DATASET EXCERPTS section start

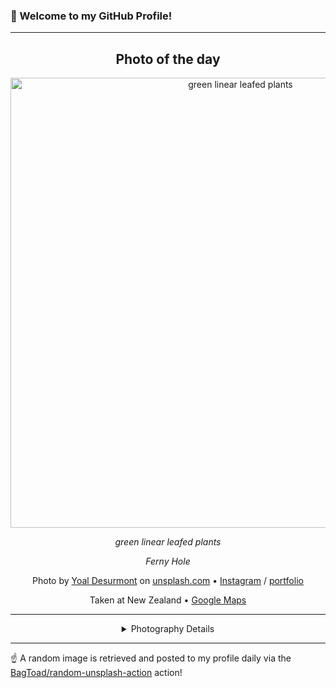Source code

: ### 👋 Welcome to my GitHub Profile!

----
<div align="center">

## Photo of the day
  
  <a href="https://unsplash.com/photos/green-linear-leafed-plants-jqgsM3B9Fpo"><img width="720" src="https://images.unsplash.com/photo-1516528387618-afa90b13e000?crop=entropy&cs=tinysrgb&fit=max&fm=jpg&ixid=M3w1OTQ0OTd8MHwxfHJhbmRvbXx8fHx8fHx8fDE3MzQ3NjEyNzV8&ixlib=rb-4.0.3&q=80&w=1080" alt="green linear leafed plants"></a>
  
  <em>green linear leafed plants</em>
  
  <em>Ferny Hole</em>

  Photo by [Yoal Desurmont](http://www.yoaldesurmont.com) on [unsplash.com](https://unsplash.com/) • [Instagram](https://instagram.com/yoal.desurmont) / [portfolio](http://www.yoaldesurmont.com)
  
  Taken at New Zealand • [Google Maps](https://www.google.com/maps/search/?api=1&query=-40.900557,174.885971)
  
  ---
  
<details>
<summary>Photography Details</summary>
  
| Parameter     | Value |
| ------------- | ----- |
| Camera Model  | X-T20 |
| Exposure Time | 1/105 |
| Aperture      | 5.6 |
| Focal Length  | 41.8 |
| ISO           | 400 |
| Location      | New Zealand (Nouvelle-Zélande) |
| Coordinates   | Latitude -40.900557, Longitude 174.885971 |

</details>

</div>

----

☝️ A random image is retrieved and posted to my profile daily via the [BagToad/random-unsplash-action](https://github.com/BagToad/random-unsplash-action) action!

DATASET EXCERPTS section end

TASK ITEM: Write the records out again verbatim and omit the pictures they contain.

TASK RESPONSE:
Source code

: ### 👋 Welcome to my GitHub Profile!

----
<div align="center">

## Photo of the day
  
  <a href="https://unsplash.com/photos/green-linear-leafed-plants-jqgsM3B9Fpo"><img width="720" src="https://images.unsplash.com/photo-1516528387618-afa90b13e000?crop=entropy&cs=tinysrgb&fit=max&fm=jpg&ixid=M3w1OTQ0OTd8MHwxfHJhbmRvbXx8fHx8fHx8fDE3MzQ3NjEyNzV8&ixlib=rb-4.0.3&q=80&w=1080" alt="green linear leafed plants"></a>
  
  <em>green linear leafed plants</em>
  
  <em>Ferny Hole</em>

  Photo by [Yoal Desurmont](http://www.yoaldesurmont.com) on [unsplash.com](https://unsplash.com/) • [Instagram](https://instagram.com/yoal.desurmont) / [portfolio](http://www.yoaldesurmont.com)
  
  Taken at New Zealand • [Google Maps](https://www.google.com/maps/search/?api=1&query=-40.900557,174.885971)
  
  ---
  
<details>
<summary>Photography Details</summary>
  
| Parameter     | Value |
| ------------- | ----- |
| Camera Model  | X-T20 |
| Exposure Time | 1/105 |
| Aperture      | 5.6 |
| Focal Length  | 41.8 |
| ISO           | 400 |
| Location      | New Zealand (Nouvelle-Zélande) |
| Coordinates   | Latitude -40.900557, Longitude 174.885971 |

</details>

</div>

----

☝️ A random image is retrieved and posted to my profile daily via the [BagToad/random-unsplash-action](https://github.com/BagToad/random-unsplash-action) action!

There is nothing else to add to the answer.